I could go on and on about the cool features of this system, but that's not the topic. In the last two years I helped quite some customers with setting up POC's. A stumbling block for many of them was always the lack of knowledge on how to configure the LDAP server. The folks that created SDTM always assumed that people would know that, but working in the field you realize quickly that that isn't always the case. I did some beta-testing of SDTM 1.0 and converted my ldif files from the old APOC to the new SDTM. And then decided to "finally" figure out how this could be done without some magic ldif files, but just with the available Directory Server console tools.

While doing so, I captured screenshots and glued the whole thing together into a step-by-step guide on how to set this up. And that resulted in this BidAdmin Feature Article with the name "Sun Desktop Manager Tutorial". It will be referenced from the SDTM product documentation, when that's released on May 16th.

Sunday Apr 30, 2006

Projectors and Xorg

Recently, setting up at a customer site, I had problems hooking up my notebook, running Solaris 10, to the video projector. Not the best timing of course. :-) Playing around with this lateron, I discovered the following. If the function key to switch video (F5, F10, whatever it is on your laptop) doesn't work to switch from LCD to projector, there is a trick.

Logout, and with the Solaris 10 login screen in front of you press <ctrl><alt><backspace>. This restarts the X-Windows server. While it is doing this (so immediately after your three-finger salute) press <Fn><F10>. The trick seems to be that switching video only works when the X-Server is not running.

It will depend on your notebook of course, but it is my experience that where Windows normally allows you three video modes – LCD, external or both – with X-Windows it is either one or the other. However, this could be because my LCD is a 16:9 widescreen afair, while the video projector (or monitor) is the traditional 4:3.

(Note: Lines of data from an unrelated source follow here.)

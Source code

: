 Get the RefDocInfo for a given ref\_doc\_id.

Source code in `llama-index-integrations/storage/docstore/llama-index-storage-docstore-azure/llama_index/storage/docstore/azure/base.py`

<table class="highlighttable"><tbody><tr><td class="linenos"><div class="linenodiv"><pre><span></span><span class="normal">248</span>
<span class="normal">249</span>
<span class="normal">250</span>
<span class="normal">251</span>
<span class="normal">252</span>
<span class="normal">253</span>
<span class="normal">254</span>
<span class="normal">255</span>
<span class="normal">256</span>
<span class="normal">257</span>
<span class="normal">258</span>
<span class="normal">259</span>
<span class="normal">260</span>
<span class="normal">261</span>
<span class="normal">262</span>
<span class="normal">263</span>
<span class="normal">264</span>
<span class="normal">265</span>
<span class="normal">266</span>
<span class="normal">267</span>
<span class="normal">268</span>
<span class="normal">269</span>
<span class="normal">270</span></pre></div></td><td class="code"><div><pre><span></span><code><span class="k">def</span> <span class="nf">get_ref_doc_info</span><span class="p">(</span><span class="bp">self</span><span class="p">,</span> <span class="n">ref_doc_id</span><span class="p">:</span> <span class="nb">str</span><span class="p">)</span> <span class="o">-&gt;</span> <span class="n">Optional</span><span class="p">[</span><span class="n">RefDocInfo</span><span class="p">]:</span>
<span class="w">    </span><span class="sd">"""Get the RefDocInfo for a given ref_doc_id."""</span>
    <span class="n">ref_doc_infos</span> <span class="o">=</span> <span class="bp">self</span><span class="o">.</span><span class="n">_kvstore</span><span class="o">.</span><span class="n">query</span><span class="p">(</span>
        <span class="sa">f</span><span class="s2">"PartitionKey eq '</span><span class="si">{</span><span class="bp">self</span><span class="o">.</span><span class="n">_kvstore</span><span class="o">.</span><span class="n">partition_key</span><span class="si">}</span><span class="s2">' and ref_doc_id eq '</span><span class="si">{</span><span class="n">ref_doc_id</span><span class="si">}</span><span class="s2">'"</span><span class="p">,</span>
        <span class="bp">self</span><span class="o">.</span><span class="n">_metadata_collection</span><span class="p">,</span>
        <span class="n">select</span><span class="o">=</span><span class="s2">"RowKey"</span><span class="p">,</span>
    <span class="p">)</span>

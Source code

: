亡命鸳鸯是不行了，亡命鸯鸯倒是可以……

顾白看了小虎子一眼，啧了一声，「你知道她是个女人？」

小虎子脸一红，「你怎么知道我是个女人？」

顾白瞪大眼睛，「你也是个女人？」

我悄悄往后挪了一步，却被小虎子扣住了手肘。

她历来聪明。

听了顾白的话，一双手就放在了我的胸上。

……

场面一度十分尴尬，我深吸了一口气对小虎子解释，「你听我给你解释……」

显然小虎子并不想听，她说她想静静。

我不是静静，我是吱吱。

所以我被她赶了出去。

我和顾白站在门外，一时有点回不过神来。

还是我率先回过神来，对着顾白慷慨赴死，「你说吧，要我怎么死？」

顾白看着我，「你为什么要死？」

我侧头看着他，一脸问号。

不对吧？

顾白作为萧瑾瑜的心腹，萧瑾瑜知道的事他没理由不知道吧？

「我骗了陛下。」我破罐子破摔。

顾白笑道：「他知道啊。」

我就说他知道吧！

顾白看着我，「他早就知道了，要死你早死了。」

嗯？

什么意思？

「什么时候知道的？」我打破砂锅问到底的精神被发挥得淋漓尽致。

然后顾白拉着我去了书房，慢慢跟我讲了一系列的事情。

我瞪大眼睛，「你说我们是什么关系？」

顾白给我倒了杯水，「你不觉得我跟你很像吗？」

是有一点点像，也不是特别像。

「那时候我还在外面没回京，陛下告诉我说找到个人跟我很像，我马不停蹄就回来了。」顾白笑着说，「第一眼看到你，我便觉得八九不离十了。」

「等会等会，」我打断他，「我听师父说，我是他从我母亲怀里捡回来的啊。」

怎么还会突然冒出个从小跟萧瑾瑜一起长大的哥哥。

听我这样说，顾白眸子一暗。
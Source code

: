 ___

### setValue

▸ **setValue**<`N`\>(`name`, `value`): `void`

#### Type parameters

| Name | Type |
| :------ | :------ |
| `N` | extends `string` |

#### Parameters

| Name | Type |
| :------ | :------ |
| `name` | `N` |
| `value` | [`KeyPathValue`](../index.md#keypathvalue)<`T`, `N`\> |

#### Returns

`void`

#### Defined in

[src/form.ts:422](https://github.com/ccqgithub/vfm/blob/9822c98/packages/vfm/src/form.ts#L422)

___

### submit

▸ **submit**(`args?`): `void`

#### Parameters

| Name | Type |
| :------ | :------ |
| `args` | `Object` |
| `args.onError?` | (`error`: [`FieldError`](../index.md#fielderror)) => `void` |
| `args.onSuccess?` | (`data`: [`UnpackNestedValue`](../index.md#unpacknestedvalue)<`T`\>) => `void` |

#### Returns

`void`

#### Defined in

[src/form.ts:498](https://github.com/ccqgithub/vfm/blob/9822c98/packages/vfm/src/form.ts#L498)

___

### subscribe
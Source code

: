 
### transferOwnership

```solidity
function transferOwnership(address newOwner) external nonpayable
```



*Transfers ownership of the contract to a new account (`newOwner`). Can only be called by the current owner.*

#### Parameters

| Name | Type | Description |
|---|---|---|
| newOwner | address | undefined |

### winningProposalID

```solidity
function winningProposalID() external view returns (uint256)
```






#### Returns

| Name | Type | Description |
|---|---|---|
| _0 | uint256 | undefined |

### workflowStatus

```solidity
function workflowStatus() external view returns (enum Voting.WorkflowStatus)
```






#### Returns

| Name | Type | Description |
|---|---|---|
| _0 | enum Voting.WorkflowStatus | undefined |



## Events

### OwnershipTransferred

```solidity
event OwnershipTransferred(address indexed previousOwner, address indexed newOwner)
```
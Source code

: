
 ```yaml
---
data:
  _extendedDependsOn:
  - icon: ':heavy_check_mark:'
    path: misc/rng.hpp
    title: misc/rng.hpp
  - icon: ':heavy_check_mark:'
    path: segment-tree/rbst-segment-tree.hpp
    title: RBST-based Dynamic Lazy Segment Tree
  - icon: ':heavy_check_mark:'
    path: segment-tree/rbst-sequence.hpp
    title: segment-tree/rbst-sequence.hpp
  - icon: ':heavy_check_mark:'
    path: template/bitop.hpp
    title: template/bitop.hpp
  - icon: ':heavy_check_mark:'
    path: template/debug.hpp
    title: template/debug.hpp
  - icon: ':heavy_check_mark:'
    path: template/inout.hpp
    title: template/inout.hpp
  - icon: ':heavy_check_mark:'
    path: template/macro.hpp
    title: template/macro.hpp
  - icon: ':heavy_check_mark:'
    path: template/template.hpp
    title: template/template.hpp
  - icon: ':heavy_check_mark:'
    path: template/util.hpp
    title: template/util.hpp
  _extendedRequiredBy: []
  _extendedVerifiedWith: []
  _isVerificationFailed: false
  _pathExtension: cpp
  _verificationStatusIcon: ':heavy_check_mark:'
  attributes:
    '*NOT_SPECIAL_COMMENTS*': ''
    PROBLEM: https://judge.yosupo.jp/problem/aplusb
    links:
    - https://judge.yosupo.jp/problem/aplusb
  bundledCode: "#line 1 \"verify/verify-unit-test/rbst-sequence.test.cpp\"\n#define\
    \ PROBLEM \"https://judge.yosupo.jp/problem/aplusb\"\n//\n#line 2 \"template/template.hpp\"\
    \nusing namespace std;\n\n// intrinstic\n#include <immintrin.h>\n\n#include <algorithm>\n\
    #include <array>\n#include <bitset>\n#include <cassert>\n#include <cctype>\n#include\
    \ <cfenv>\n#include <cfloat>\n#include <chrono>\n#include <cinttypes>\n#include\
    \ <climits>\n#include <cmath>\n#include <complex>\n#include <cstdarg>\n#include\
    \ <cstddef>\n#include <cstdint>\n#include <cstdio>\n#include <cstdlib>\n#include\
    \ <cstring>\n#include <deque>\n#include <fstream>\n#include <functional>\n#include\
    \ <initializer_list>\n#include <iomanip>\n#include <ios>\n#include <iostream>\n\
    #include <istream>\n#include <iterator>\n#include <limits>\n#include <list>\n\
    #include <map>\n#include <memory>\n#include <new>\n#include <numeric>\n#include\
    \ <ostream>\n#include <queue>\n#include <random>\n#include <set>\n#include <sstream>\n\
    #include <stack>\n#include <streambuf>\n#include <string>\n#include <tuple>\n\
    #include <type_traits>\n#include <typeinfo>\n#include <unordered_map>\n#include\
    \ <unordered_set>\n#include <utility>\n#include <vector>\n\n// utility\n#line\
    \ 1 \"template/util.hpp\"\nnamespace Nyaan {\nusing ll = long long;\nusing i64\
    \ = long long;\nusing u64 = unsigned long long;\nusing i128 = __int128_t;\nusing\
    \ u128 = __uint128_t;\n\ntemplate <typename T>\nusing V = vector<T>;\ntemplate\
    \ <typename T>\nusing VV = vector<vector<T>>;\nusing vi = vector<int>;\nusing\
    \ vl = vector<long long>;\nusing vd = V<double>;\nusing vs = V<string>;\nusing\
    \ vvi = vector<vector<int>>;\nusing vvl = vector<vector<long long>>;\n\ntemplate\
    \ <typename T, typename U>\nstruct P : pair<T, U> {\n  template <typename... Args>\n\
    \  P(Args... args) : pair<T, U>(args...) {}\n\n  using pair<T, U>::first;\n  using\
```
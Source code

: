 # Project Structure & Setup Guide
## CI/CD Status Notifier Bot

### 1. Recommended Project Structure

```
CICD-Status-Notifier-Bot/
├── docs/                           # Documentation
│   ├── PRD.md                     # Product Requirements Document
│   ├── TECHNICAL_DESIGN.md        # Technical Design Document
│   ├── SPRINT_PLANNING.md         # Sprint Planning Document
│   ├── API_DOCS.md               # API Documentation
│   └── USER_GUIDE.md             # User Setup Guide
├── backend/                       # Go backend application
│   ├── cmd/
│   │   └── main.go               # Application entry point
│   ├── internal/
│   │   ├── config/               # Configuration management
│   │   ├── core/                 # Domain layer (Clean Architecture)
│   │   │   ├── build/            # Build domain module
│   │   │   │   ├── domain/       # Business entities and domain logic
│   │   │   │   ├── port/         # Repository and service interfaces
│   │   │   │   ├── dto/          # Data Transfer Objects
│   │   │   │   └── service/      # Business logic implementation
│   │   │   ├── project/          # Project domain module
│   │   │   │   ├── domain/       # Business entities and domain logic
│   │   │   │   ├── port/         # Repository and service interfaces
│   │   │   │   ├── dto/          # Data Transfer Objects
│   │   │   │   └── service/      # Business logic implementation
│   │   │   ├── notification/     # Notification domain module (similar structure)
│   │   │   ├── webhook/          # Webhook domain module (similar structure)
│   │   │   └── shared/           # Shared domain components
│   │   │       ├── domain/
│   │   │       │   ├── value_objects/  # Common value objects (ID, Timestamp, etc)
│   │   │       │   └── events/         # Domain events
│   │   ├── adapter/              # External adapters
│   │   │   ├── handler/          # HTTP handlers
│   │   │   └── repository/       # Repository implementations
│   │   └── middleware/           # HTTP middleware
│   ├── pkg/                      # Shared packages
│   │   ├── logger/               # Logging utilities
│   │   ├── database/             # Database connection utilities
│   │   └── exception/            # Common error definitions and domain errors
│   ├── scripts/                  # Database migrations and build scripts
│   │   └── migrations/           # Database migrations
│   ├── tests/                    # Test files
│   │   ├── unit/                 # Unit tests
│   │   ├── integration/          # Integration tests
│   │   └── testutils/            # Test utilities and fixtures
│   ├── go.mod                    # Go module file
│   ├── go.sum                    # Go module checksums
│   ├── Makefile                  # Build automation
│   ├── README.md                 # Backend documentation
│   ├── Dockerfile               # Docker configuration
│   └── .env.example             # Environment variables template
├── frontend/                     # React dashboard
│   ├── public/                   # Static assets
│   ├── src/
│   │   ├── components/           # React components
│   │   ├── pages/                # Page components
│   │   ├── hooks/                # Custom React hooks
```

Now we're on this subject: If you create an xorg.conf file with "/usr/X11/bin/Xorg -config", you better add (manually) to the Monitor section some "HorizSync 20-80" and "VertRefresh 50-90" entries. If you don't, Xorg will use the default modes, which are only good for 640x480. This is not specific for notebooks, in the past I noticed the same on a V40z.

Friday Apr 21, 2006

Serial on Ultra 20

Like so many PCs today, the Sun Ultra 20 workstation doesn't come with "legacy" ports. No serial or parallel anymore, it's all USB. And for some that's a problem, like when you need to connect serial matrix printers for receipts, invoices, etc.

The Ultra 20 is based on a Tyan S2865 motherboard. But with some modifications: the COM1 port has been removed completely (although the solderpins are still there) and COM2 is only a 10 pin header.

Trying to use the COM2 port failed at first, because by default all legacy ports are disabled in the BIOS. To fix this press F2 while booting, go to the "Integrated Peripherals", select "Onboard Serial Port 2" menu and enable the port. You can leave the IO and IRQ as default (2F8 / IRQ3). Finally leave the BIOS by choosing "Save & Exit Setup".

Now you need a cable and a bracket with a DB9 connector. You can do this two ways. You can probably avoid a lot of trouble by buying this from Cables To Go. I didn't test it myself, but these seem to be the right type. If you want to go the DIY route, you must be careful. On many serial or serial/parallel I/O boards, the DB9 plugs on the bracket are connected to the PCB header, according to the right side of the diagram.


click to enlarge

The wiring on the left shows how it must be. If you would use a cramp-on DB-9 plug you're automagically good-to-go. Hoever all the cables on serial/parallel boards follow a strict 1-1, 2-2, 3-3 to 9-9 wiring, while it needs to be 1-1, 2-6, 3-2, 4-7, etc. The reason is clear when you look how a header plug is numbered differently from a DB-9 plug.

OK, long story, but knowing the solution, it's all pretty simple. Use a cramp-on DB-9 (male !!), 30 cm of flatcable, find in your junk box a bracket with a hole for the DB-9 or buy one on eBay and off-you-go.